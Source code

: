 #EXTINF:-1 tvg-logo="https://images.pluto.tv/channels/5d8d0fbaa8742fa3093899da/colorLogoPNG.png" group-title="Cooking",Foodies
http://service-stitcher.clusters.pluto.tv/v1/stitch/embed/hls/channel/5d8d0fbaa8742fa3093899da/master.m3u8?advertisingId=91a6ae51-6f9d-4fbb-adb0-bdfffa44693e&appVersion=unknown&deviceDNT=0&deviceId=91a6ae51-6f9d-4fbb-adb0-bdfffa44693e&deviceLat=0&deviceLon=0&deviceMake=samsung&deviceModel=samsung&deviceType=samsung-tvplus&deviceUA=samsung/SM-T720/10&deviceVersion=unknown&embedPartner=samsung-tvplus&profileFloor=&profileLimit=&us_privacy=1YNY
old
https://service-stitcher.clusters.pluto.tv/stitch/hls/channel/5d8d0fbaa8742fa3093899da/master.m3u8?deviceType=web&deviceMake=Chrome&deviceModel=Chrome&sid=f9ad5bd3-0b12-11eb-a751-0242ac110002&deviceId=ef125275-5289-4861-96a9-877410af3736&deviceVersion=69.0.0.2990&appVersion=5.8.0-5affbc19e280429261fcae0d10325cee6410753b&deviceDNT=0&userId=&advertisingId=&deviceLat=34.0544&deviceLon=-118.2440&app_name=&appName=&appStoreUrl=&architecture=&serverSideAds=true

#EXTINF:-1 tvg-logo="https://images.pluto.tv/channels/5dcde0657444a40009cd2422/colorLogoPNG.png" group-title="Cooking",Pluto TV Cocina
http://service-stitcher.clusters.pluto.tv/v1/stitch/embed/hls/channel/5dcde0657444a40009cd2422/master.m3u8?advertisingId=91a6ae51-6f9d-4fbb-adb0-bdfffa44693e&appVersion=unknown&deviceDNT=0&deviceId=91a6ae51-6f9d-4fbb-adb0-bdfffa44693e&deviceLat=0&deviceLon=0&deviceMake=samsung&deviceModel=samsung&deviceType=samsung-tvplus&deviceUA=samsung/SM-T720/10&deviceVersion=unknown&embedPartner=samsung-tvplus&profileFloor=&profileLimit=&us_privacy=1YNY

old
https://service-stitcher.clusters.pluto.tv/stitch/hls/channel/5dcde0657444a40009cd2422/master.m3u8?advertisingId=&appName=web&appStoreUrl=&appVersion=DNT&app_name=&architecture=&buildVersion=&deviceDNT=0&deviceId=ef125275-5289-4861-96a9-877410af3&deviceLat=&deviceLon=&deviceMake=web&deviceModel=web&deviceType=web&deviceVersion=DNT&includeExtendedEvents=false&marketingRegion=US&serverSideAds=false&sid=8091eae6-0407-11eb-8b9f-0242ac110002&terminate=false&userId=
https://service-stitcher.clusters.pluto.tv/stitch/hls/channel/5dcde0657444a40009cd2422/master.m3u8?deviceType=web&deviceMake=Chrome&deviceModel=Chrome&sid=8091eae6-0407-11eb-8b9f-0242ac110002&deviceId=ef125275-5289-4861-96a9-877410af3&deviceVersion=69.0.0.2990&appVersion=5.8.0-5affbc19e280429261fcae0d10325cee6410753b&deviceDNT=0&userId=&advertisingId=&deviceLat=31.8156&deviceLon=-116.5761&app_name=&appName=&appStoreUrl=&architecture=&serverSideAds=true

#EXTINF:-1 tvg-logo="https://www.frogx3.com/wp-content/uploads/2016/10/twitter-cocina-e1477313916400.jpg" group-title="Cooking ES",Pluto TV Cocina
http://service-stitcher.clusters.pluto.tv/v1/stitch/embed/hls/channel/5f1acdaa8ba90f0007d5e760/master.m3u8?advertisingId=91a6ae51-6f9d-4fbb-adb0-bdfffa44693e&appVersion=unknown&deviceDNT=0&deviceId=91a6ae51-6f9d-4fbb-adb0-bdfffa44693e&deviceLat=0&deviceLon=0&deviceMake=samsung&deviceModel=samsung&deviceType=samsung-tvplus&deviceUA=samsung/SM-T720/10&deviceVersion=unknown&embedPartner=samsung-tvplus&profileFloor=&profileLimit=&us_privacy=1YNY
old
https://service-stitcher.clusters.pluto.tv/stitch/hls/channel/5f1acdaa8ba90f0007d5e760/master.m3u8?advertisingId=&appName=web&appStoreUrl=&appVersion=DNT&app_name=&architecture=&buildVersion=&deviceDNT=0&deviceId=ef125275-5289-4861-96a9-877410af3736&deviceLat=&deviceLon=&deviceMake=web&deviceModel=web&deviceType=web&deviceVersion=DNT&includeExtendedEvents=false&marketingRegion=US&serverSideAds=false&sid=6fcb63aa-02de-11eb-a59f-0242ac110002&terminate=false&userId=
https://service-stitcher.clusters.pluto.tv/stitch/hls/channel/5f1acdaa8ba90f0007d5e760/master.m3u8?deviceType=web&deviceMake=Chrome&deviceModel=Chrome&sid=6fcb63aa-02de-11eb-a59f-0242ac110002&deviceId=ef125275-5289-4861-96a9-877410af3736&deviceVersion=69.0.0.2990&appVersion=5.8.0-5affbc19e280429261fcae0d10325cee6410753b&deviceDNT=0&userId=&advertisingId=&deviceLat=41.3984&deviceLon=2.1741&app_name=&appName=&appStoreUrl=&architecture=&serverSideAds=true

------------------------------------------------------------------------

### Problem to solve
Your answer should be a single number: how many lines of the material above include "group".

### Worked solution
3